## PROBLEM TO WORK ON
Here are the records. Write out exactly the lines between the one holding "Belastningsutjämnare för flera regioner levereras" and the one holding "Trafik som startas", inclusive.

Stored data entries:
===============

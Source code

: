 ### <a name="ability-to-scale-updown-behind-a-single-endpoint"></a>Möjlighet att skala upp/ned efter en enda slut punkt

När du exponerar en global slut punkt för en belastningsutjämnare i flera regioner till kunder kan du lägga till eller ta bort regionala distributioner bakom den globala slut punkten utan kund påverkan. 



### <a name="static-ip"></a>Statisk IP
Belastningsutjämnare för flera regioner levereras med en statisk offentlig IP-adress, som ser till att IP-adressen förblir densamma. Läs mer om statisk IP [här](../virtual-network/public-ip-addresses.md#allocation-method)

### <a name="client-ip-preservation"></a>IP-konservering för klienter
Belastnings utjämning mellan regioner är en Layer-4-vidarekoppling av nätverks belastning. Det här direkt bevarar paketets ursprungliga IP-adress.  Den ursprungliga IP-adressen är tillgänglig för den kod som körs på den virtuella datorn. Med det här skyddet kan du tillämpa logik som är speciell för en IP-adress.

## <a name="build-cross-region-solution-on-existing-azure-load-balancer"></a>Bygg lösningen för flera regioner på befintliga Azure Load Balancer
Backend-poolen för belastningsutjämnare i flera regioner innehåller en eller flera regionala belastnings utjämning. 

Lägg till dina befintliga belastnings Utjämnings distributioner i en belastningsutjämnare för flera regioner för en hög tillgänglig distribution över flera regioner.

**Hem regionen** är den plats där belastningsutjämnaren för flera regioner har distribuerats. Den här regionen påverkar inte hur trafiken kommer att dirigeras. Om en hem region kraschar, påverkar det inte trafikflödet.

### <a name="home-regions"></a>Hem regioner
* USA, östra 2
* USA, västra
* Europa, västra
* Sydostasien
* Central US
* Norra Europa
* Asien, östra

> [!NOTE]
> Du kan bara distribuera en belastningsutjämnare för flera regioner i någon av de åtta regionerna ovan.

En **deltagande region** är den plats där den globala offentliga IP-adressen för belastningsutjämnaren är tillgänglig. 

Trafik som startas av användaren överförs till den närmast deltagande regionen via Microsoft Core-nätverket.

===============

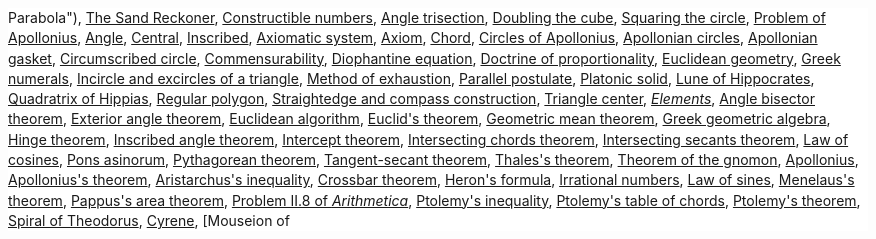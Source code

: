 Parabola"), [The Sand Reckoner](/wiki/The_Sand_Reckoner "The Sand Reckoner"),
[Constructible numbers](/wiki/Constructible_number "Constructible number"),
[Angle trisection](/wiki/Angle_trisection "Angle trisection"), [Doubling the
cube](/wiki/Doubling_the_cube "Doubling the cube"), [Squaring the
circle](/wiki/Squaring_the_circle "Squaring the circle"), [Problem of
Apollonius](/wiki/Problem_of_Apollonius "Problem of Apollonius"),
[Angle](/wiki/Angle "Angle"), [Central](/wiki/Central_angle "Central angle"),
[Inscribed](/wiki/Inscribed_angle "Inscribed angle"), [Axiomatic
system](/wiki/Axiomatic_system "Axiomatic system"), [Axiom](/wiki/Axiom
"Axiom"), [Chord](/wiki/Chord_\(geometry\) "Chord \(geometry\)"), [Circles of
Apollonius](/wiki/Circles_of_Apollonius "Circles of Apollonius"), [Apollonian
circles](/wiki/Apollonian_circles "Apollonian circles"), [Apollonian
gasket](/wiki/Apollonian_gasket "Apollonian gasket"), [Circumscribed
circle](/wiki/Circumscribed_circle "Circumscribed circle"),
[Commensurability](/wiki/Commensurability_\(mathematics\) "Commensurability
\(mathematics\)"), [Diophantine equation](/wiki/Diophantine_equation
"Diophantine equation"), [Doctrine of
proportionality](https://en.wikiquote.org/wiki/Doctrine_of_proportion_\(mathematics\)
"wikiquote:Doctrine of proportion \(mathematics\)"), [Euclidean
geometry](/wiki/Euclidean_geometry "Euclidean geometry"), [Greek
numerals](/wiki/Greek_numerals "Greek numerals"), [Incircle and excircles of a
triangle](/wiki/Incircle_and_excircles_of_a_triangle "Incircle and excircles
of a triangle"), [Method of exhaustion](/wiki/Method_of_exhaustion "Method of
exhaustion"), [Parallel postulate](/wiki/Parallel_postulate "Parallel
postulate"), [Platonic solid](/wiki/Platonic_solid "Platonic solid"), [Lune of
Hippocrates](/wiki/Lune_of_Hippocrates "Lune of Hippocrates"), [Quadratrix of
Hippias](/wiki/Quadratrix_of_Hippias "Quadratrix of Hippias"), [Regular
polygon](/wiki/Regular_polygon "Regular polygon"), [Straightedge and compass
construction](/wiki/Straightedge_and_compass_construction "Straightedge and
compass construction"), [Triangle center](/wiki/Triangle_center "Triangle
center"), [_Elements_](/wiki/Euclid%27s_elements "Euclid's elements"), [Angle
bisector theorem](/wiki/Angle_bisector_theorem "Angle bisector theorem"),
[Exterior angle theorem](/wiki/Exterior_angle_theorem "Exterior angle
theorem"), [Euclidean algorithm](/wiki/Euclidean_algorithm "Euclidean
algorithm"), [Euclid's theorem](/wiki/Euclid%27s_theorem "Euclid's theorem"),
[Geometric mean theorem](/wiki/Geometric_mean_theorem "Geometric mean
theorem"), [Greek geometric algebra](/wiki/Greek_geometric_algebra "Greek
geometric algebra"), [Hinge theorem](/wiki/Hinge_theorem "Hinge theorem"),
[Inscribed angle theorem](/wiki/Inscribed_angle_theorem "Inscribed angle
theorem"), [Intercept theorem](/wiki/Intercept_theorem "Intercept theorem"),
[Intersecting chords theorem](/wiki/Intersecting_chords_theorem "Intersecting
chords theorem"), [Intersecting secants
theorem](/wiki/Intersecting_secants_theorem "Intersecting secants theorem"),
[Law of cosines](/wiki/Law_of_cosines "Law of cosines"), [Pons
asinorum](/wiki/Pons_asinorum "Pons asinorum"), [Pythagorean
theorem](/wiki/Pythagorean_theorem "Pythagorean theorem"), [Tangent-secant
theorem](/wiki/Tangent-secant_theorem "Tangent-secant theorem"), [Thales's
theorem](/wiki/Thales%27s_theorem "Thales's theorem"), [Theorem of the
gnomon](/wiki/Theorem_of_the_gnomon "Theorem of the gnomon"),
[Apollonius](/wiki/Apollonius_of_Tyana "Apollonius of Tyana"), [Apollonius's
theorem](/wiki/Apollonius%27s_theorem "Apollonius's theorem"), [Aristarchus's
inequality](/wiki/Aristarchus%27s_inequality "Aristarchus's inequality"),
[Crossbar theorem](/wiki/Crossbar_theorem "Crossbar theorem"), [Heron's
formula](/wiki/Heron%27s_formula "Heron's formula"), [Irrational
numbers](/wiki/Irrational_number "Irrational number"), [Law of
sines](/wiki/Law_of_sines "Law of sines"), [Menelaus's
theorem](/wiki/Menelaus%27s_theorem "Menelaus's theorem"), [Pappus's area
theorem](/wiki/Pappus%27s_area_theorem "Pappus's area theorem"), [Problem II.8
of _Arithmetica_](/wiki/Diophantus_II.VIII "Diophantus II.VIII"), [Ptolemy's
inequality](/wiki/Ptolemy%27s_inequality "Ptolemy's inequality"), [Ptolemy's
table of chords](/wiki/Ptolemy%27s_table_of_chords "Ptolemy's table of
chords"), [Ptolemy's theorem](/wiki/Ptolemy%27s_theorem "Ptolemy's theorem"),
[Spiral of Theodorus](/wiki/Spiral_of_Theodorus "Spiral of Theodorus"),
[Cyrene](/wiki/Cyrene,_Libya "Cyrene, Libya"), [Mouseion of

===============

## EXERCISE RESPONSE
Belastningsutjämnare för flera regioner levereras med en statisk offentlig IP-adress, som ser till att IP-adressen förblir densamma. Läs mer om statisk IP [här](../virtual-network/public-ip-addresses.md#allocation-method)

### <a name="client-ip-preservation"></a>IP-konservering för klienter
Belastnings utjämning mellan regioner är en Layer-4-vidarekoppling av nätverks belastning. Det här direkt bevarar paketets ursprungliga IP-adress.  Den ursprungliga IP-adressen är tillgänglig för den kod som körs på den virtuella datorn. Med det här skyddet kan du tillämpa logik som är speciell för en IP-adress.

## <a name="build-cross-region-solution-on-existing-azure-load-balancer"></a>Bygg lösningen för flera regioner på befintliga Azure Load Balancer
Backend-poolen för belastningsutjämnare i flera regioner innehåller en eller flera regionala belastnings utjämning. 

Lägg till dina befintliga belastnings Utjämnings distributioner i en belastningsutjämnare för flera regioner för en hög tillgänglig distribution över flera regioner.

**Hem regionen** är den plats där belastningsutjämnaren för flera regioner har distribuerats. Den här regionen påverkar inte hur trafiken kommer att dirigeras. Om en hem region kraschar, påverkar det inte trafikflödet.

### <a name="home-regions"></a>Hem regioner
* USA, östra 2
* USA, västra
* Europa, västra
* Sydostasien
* Central US
* Norra Europa
* Asien, östra

> [!NOTE]
> Du kan bara distribuera en belastningsutjämnare för flera regioner i någon av de åtta regionerna ovan.

En **deltagande region** är den plats där den globala offentliga IP-adressen för belastningsutjämnaren är tillgänglig. 

Trafik som startas av användaren överförs till den närmast deltagande regionen via Microsoft Core-nätverket.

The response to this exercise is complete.